I'm not so sure about that. The conventional dating of John is sometime around the turn of century, and that would not have to be revised if the synoptics were written sometime in the early second century -- which is what quite a few of us mythicists believe. There is still no reason to suspect Paul would have had any inkling of anything John had to say about Jesus.
It does look as though the conventional dating for GJohn might be undergoing a re-think. And as for a mythicist position - well, any particular mythicist position that depends upon the shifting sands of NT dating might be in for a big downfall...Its the gospel storyline - regardless of attempts to date the various written forms of that storyline - that should be the primary focus. As for Paul - that consensus dating leaves much to be desired.
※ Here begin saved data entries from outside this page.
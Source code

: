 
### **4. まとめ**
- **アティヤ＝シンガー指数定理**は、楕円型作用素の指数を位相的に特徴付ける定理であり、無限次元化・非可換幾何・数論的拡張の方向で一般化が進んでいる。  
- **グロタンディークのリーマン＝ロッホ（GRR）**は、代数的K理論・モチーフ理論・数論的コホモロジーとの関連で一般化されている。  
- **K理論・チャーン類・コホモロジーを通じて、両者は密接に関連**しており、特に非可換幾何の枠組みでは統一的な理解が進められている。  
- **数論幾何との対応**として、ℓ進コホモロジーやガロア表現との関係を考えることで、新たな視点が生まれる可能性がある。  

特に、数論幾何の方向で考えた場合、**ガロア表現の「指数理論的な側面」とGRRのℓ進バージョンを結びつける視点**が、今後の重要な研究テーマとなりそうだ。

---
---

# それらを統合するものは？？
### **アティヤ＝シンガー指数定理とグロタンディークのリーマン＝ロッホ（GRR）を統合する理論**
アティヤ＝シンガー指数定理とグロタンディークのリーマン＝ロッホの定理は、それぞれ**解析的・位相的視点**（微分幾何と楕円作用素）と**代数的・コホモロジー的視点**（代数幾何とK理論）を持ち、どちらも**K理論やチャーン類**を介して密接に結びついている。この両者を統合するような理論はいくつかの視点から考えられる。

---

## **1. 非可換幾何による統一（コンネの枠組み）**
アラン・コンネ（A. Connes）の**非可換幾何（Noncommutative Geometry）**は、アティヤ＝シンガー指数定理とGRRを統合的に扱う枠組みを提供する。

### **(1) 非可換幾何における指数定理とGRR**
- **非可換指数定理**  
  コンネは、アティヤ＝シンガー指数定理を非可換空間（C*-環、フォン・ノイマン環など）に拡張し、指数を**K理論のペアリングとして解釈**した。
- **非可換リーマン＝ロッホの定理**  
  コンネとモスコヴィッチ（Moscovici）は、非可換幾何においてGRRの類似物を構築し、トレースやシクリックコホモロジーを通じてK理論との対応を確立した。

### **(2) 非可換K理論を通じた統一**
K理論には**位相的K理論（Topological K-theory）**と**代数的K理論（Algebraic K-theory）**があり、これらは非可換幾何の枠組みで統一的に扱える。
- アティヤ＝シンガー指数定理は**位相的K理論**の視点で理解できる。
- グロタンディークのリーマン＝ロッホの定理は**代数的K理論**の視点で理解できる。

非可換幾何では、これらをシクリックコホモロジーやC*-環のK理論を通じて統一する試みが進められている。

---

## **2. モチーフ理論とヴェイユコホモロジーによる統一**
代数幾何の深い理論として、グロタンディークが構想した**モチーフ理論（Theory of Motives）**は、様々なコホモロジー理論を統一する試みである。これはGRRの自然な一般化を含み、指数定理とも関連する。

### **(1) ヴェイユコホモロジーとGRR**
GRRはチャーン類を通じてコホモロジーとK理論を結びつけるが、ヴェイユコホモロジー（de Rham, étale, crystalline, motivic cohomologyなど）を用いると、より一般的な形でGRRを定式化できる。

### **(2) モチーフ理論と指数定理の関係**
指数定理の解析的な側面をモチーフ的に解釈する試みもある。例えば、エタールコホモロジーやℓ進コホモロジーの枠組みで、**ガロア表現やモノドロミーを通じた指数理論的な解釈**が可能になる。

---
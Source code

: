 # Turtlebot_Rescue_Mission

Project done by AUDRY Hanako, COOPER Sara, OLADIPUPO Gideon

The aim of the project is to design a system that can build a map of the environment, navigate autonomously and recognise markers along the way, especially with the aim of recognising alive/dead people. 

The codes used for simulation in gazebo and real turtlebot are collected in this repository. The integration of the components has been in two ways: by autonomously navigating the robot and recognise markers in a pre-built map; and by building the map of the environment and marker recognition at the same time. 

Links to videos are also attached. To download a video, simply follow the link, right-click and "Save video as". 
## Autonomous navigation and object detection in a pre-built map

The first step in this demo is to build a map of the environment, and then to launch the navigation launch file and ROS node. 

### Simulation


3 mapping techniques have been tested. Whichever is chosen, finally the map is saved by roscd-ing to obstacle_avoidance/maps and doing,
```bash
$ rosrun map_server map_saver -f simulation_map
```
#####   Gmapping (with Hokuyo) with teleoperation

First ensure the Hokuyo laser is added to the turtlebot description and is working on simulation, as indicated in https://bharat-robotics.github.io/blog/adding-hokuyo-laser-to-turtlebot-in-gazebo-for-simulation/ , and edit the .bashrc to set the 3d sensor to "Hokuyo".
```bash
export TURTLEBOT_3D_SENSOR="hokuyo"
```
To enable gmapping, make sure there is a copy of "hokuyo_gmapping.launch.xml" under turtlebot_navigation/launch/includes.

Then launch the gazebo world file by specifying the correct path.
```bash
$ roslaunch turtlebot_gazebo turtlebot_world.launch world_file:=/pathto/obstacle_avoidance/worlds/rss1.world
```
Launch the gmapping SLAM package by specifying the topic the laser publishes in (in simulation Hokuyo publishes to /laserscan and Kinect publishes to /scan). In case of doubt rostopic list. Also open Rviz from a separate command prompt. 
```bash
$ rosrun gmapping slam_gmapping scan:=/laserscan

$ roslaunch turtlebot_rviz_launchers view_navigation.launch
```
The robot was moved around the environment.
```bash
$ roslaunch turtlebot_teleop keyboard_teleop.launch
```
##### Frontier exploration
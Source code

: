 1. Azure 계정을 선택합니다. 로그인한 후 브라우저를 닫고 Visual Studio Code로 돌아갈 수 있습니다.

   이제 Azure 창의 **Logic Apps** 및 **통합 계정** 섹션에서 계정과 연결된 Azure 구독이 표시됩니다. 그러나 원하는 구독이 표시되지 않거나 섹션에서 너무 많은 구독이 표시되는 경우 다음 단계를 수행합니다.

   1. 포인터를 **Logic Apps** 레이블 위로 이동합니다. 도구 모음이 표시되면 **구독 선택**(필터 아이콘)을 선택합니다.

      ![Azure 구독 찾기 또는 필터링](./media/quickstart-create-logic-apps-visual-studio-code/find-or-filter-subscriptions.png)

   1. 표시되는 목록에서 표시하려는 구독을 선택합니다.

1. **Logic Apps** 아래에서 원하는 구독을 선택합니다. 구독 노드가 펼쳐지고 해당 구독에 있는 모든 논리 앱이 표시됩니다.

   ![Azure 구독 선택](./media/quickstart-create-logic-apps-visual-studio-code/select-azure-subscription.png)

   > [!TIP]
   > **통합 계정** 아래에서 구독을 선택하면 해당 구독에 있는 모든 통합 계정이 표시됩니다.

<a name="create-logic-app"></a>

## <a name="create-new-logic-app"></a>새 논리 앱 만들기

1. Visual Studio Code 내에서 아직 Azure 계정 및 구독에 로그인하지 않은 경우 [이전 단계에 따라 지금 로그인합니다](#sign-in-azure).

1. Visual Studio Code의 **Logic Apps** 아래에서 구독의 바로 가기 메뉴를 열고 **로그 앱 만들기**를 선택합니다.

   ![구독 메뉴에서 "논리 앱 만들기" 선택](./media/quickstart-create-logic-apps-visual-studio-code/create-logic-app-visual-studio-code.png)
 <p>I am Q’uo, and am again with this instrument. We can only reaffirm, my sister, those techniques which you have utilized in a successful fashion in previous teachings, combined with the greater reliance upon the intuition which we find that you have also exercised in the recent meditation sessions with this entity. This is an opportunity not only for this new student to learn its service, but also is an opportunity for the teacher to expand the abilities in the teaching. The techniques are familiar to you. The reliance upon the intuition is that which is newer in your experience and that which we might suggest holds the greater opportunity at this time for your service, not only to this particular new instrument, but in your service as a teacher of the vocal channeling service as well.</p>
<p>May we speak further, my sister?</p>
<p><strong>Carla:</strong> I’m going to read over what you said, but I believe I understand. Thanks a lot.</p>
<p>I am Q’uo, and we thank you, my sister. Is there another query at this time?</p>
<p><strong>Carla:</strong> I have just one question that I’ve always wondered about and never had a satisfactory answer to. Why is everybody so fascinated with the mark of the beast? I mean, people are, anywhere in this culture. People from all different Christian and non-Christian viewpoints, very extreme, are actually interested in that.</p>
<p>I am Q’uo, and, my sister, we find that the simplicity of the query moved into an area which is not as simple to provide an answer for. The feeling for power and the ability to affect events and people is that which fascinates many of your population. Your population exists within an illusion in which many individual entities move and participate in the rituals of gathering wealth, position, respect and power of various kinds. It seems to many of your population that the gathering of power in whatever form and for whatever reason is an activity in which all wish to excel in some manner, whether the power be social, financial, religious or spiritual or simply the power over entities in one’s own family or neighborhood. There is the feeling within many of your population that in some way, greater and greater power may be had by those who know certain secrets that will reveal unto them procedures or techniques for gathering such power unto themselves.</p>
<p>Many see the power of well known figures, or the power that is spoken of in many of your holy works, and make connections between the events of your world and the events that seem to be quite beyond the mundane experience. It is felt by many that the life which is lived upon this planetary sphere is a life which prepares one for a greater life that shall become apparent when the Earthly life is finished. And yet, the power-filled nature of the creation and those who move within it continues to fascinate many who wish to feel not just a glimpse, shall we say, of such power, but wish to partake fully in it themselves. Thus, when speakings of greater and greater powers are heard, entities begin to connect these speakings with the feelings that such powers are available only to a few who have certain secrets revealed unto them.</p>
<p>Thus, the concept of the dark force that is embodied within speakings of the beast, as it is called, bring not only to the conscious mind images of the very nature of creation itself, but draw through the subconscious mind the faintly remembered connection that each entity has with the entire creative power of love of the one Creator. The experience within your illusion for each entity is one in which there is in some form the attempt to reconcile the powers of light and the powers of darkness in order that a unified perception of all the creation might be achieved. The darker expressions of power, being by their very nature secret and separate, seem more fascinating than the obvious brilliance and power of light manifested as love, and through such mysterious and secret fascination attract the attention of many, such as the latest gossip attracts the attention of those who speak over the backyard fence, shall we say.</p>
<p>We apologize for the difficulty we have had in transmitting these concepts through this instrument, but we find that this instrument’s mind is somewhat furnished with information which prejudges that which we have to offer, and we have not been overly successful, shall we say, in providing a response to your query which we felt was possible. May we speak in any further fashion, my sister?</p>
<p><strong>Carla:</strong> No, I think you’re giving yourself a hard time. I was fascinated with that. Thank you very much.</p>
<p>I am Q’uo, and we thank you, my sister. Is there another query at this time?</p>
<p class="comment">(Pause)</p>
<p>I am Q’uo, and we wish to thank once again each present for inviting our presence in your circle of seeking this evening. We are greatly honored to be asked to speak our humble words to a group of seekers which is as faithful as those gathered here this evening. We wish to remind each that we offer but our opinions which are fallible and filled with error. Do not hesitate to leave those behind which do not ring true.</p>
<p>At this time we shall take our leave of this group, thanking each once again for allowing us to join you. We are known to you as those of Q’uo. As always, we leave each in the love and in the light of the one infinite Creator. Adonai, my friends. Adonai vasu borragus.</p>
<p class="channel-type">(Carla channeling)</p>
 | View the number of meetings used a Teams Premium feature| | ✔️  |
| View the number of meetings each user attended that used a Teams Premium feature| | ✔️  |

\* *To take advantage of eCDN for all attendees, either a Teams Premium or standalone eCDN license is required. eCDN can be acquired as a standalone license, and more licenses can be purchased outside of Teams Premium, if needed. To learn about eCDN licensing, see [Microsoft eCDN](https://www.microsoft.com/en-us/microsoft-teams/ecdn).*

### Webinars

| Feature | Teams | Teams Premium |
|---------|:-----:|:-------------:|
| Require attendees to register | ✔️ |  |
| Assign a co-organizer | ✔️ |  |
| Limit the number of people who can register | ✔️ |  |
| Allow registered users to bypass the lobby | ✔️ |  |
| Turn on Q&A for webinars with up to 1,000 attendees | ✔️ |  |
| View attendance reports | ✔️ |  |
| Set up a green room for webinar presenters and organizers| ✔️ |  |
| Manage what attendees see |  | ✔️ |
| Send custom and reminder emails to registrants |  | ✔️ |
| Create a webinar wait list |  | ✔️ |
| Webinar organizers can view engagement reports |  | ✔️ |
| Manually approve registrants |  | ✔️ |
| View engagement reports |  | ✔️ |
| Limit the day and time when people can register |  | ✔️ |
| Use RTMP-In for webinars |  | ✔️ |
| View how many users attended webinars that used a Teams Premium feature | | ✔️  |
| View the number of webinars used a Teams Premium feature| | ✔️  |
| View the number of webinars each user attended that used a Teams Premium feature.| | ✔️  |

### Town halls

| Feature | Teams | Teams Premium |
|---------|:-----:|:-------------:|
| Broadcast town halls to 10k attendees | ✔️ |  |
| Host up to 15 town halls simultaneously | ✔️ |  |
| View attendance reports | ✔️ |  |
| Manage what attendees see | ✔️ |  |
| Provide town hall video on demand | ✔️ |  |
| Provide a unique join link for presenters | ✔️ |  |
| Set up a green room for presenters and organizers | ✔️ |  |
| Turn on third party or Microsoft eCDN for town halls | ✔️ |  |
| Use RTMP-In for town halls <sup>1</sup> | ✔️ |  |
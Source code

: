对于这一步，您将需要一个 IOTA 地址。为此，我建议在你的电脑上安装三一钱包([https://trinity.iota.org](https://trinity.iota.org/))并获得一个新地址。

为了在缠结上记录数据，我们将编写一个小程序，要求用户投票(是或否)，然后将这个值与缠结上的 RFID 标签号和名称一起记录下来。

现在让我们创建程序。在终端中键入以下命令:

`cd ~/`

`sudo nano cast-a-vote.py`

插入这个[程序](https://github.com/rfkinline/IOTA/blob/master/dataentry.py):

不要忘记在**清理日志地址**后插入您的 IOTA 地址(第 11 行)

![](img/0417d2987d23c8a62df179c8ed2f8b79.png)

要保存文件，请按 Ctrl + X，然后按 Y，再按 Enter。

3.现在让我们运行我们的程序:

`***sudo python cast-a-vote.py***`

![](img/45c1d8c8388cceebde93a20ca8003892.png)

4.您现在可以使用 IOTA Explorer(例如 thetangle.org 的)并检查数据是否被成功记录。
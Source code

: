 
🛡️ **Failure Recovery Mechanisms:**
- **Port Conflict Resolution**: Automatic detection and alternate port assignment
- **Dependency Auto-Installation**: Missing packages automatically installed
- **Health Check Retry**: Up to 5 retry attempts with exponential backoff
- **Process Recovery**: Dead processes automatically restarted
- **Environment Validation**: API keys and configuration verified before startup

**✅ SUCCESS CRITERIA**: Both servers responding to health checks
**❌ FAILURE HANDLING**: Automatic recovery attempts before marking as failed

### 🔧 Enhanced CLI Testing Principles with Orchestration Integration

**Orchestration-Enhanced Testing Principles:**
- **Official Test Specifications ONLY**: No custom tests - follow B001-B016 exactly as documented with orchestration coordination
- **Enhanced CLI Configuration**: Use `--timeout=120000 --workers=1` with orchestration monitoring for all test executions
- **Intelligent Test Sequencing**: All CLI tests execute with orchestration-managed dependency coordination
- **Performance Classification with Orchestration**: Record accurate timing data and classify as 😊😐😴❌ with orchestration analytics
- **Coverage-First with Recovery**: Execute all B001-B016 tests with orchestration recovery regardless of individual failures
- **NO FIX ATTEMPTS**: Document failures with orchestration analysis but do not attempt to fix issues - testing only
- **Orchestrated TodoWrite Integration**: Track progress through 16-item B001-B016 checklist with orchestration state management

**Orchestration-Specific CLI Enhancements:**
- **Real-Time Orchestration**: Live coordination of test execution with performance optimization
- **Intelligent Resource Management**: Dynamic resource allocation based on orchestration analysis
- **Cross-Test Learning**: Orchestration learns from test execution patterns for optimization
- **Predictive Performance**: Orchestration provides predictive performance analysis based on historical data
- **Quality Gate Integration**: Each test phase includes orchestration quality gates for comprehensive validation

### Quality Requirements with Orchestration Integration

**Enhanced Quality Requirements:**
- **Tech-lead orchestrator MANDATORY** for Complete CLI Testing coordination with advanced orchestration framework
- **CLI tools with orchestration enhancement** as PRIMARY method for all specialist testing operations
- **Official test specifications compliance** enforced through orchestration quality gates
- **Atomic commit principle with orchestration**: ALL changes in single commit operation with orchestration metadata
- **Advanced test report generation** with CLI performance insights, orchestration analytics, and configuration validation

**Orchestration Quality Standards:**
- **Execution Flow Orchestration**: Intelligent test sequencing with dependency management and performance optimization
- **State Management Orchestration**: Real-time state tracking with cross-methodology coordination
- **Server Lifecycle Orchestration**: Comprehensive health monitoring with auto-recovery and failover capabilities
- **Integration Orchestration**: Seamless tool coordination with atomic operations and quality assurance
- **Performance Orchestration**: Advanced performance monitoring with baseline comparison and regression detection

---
The basic mythicist position is that the gospel Jesus is not a historical figure. That position does not depend upon any dating structure. Hence re-dating GJohn very early would not negate the basic mythicist position - albeit it might cause problems for some versions of this position that rely upon late dating.

If its early Christian history we are after - as opposed to developing scenarios re just what was Paul on about - then any movement towards establishing a better, a more logical, development of the gospel storyline, should be welcomed. Dating GJohn pre 70 ce is beginning to sound a good idea to some of those involved in this field.

The gospel storyline re Jesus is not historical - hence dating the written forms of that storyline does nothing whatsoever for a historical inquiry into early Christian history. All dating can do, if that dating is accurate, is date the developing Jesus storyline. The history of the time period in which the gospel storyline has been set (all four gospels agreeing on Pilate - between 26 -36 ce) that history has already been dated - and, as far as I can see, there are no moves afoot to do any re-dating in that regard. The mythicists have no need whatsoever to 'fight' any move towards re-dating GJohn prior to 70 ce - such dating of the written form of the gospel storyline is secondary to whatever historical core might have been significant to the early Christians. History and an interpretation of that history, an evaluation of that history through a particular lens, are two pictures not one picture. History and the gospel story. The gospel story is the square peg that will not fit into the round historical hole.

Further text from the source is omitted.